» **WHAT THIS TASK INVOLVES**
Reproduce, with no changes, the line that contains "标准点验证模式用于计算点 $(P_x, P_y)$ 是否在选定的椭圆曲线上。" and all the lines that come after it in the records.

» **EXERCISE INPUTS**

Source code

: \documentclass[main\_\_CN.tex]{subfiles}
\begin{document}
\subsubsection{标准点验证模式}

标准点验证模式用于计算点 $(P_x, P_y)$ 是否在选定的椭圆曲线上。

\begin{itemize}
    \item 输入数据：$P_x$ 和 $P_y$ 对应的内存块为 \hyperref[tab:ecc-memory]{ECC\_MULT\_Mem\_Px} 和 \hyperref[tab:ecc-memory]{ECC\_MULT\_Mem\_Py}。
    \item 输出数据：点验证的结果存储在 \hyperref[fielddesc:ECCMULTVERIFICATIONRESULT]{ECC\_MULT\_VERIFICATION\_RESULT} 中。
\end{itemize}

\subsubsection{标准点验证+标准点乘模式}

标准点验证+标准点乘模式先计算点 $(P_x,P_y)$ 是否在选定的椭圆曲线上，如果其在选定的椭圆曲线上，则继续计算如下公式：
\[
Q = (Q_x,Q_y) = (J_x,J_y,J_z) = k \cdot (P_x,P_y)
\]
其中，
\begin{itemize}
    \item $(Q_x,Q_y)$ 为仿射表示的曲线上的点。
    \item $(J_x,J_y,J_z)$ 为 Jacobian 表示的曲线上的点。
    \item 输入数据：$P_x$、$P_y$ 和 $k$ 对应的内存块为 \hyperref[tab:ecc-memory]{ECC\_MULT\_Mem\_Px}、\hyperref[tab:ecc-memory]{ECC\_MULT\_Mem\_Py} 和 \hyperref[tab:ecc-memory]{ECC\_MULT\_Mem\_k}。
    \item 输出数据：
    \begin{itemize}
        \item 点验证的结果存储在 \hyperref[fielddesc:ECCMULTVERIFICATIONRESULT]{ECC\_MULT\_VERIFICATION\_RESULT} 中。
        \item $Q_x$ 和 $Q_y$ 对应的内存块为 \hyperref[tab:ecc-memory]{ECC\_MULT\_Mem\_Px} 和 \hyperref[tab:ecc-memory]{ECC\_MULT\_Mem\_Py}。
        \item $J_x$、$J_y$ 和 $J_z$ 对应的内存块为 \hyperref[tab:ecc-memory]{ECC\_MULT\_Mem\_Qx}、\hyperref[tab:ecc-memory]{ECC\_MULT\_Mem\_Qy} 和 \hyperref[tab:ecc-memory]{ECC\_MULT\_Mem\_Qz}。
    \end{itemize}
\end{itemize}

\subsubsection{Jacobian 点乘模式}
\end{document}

» **EXERCISE RESULT**
标准点验证模式用于计算点 $(P_x, P_y)$ 是否在选定的椭圆曲线上。

\begin{itemize}
    \item 输入数据：$P_x$ 和 $P_y$ 对应的内存块为 \hyperref[tab:ecc-memory]{ECC\_MULT\_Mem\_Px} 和 \hyperref[tab:ecc-memory]{ECC\_MULT\_Mem\_Py}。
    \item 输出数据：点验证的结果存储在 \hyperref[fielddesc:ECCMULTVERIFICATIONRESULT]{ECC\_MULT\_VERIFICATION\_RESULT} 中。
\end{itemize}

\subsubsection{标准点验证+标准点乘模式}

标准点验证+标准点乘模式先计算点 $(P_x,P_y)$ 是否在选定的椭圆曲线上，如果其在选定的椭圆曲线上，则继续计算如下公式：
\[
Q = (Q_x,Q_y) = (J_x,J_y,J_z) = k \cdot (P_x,P_y)
\]
其中，
\begin{itemize}
    \item $(Q_x,Q_y)$ 为仿射表示的曲线上的点。
    \item $(J_x,J_y,J_z)$ 为 Jacobian 表示的曲线上的点。
    \item 输入数据：$P_x$、$P_y$ 和 $k$ 对应的内存块为 \hyperref[tab:ecc-memory]{ECC\_MULT\_Mem\_Px}、\hyperref[tab:ecc-memory]{ECC\_MULT\_Mem\_Py} 和 \hyperref[tab:ecc-memory]{ECC\_MULT\_Mem\_k}。
    \item 输出数据：
    \begin{itemize}
        \item 点验证的结果存储在 \hyperref[fielddesc:ECCMULTVERIFICATIONRESULT]{ECC\_MULT\_VERIFICATION\_RESULT} 中。
        \item $Q_x$ 和 $Q_y$ 对应的内存块为 \hyperref[tab:ecc-memory]{ECC\_MULT\_Mem\_Px} 和 \hyperref[tab:ecc-memory]{ECC\_MULT\_Mem\_Py}。
        \item $J_x$、$J_y$ 和 $J_z$ 对应的内存块为 \hyperref[tab:ecc-memory]{ECC\_MULT\_Mem\_Qx}、\hyperref[tab:ecc-memory]{ECC\_MULT\_Mem\_Qy} 和 \hyperref[tab:ecc-memory]{ECC\_MULT\_Mem\_Qz}。
    \end{itemize}
\end{itemize}

\subsubsection{Jacobian 点乘模式}
\end{document}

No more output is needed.